Gurba's review of the book American Dirt in Tropics of Meta sparked controversy about cultural appropriation, the white gaze, racism, #ownvoices, and lack of diversity in the publishing industry. The review for Tropics of Meta was written after a previous review, commissioned by Ms. Magazine, was rejected for being too negative. Gurba's review, along with the hashtag #DignidadLiteraria, went viral in early 2020.

Since 2017, she and fellow author MariNaomi have been hosting an advice podcast called AskBiGrlz where they answer listener questions.

== Awards ==
Gurba's debut novel Dahlia Season won The Edmund White Award for Debut Fiction from Publishing Triangle, and was a finalist for a Lambda Literary Award. Dazed ranked Dahlia Season among their list of queer lit classics. Emily Gould described Gurba as "a new writer for the first time whose voice is different from any you've heard before and who you want to keep hearing forever." Gurba's third book Mean was a finalist for the Judy Grahn Award in 2018. Her fourth book Creep was a National Book Critics Circle Award finalist for criticism and won the 2024 Lambda Literary Award for Bisexual Nonfiction.

== Bibliography ==

- Gurba, Myriam (2007). "Dahlia Season"
- Gurba, Myriam (2015). "Painting Their Portraits in Winter"
- Gurba, Myriam (2017). "Mean"
- Gurba, Myriam (2023). "Creep"
- Gurba, Myriam (2025). "Poppy State"
== Reception ==
In 2019, O, The Oprah Magazine called Gurba's work Mean (2017) one of the "Best LGBTQ Books of All Time". In The New York Times, literary critic Parul Sehgal described Mean as a "scalding memoir" and Gurba as having a "distinct and infectious" voice.

The New York Times Meghan Daum calls Mean one of the five best memoirs of 2017, writing "Gurba has a voice as distinct and infectious as any I've discovered in recent years. "Mean" contains the usual childhood confusions and adolescent humiliations, but it's also a meditation on race, class, sexuality and the limits of niceness."

New York Times Parul Sehgal calls Mean "a scalding memoir that comes with a full accounting of the costs of survival, of being haunted by those you could not save and learning to live with their ghosts." It also "adds a necessary dimension to the discussion of the interplay of race, class and sexuality in sexual violence."

Reviews of Gurba's work have appeared in The Iowa Review, The Paris Review, The Lesbrary, Rain Taxi, BIG OTHER and Wing Chair Books. Jill Soloway blurbs for Mean, describing Gurba's voice as, "an alchemy of queer magic feminist wildness, and intersectional explosion." Michelle Tea reviews Mean as a book that mesmerizes with prose, stating that, "there is no other writer like Myriam Gurba and Mean is perfection."

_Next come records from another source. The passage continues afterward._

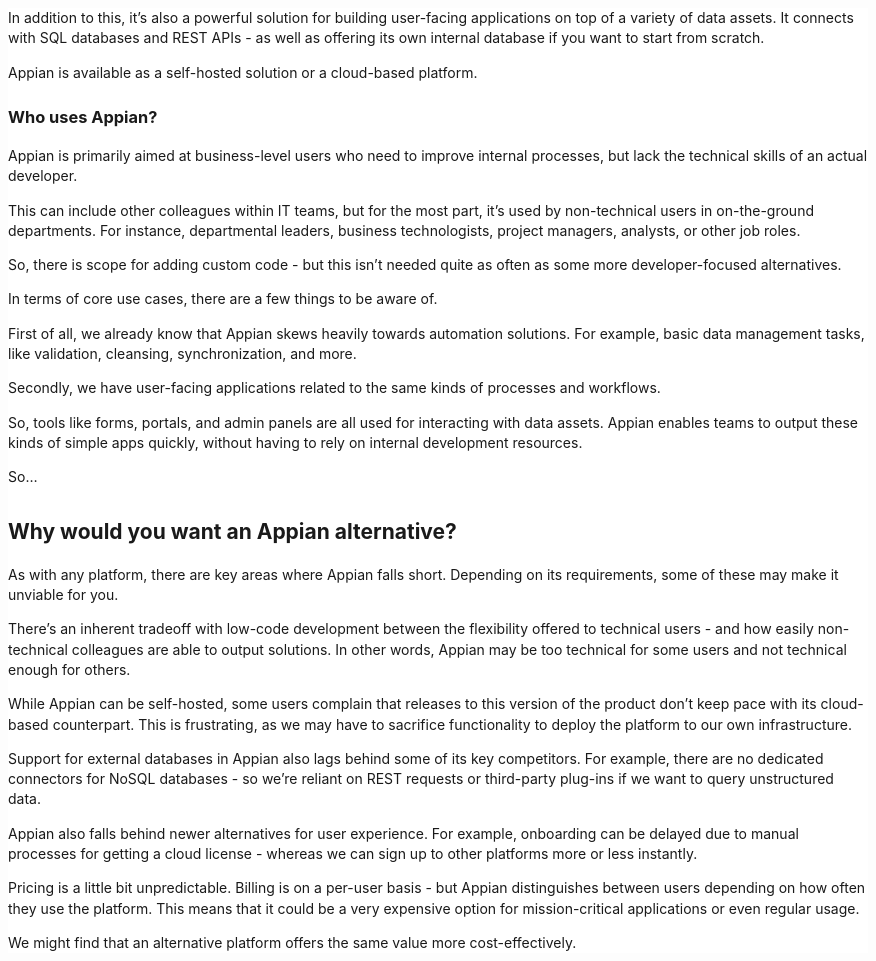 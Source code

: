 In addition to this, it’s also a powerful solution for building user-facing applications on top of a variety of data assets. It connects with SQL databases and REST APIs - as well as offering its own internal database if you want to start from scratch.

Appian is available as a self-hosted solution or a cloud-based platform.


### Who uses Appian?
Appian is primarily aimed at business-level users who need to improve internal processes, but lack the technical skills of an actual developer. 

This can include other colleagues within IT teams, but for the most part, it’s used by non-technical users in on-the-ground departments. For instance, departmental leaders, business technologists, project managers, analysts, or other job roles.

So, there is scope for adding custom code - but this isn’t needed quite as often as some more developer-focused alternatives.

In terms of core use cases, there are a few things to be aware of. 

First of all, we already know that Appian skews heavily towards automation solutions. For example, basic data management tasks, like validation, cleansing, synchronization, and more.

Secondly, we have user-facing applications related to the same kinds of processes and workflows. 

So, tools like forms, portals, and admin panels are all used for interacting with data assets. Appian enables teams to output these kinds of simple apps quickly, without having to rely on internal development resources.

So…

## Why would you want an Appian alternative?
As with any platform, there are key areas where Appian falls short. Depending on its requirements, some of these may make it unviable for you.

There’s an inherent tradeoff with low-code development between the flexibility offered to technical users - and how easily non-technical colleagues are able to output solutions. In other words, Appian may be too technical for some users and not technical enough for others.

While Appian can be self-hosted, some users complain that releases to this version of the product don’t keep pace with its cloud-based counterpart. This is frustrating, as we may have to sacrifice functionality to deploy the platform to our own infrastructure.

Support for external databases in Appian also lags behind some of its key competitors. For example, there are no dedicated connectors for NoSQL databases - so we’re reliant on REST requests or third-party plug-ins if we want to query unstructured data.

Appian also falls behind newer alternatives for user experience. For example, onboarding can be delayed due to manual processes for getting a cloud license - whereas we can sign up to other platforms more or less instantly.

Pricing is a little bit unpredictable. Billing is on a per-user basis - but Appian distinguishes between users depending on how often they use the platform. This means that it could be a very expensive option for mission-critical applications or even regular usage.

We might find that an alternative platform offers the same value more cost-effectively.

Articles about her have appeared in KQED, The Edge LB and Confessions of a Boy Toy.

Interviews with the author have appeared in The Los Angeles Review of Books, Contemporary Women's Writing, OC Weekly, MOLAA, The Normal School, Weird Sister and Otherppl. Playlists for Gurba's writing appear in Largehearted Boy.

== Personal life ==
Gurba was born in Santa Maria, California, United States in 1977. She is queer and bisexual and as of 2016 lived in Long Beach, California.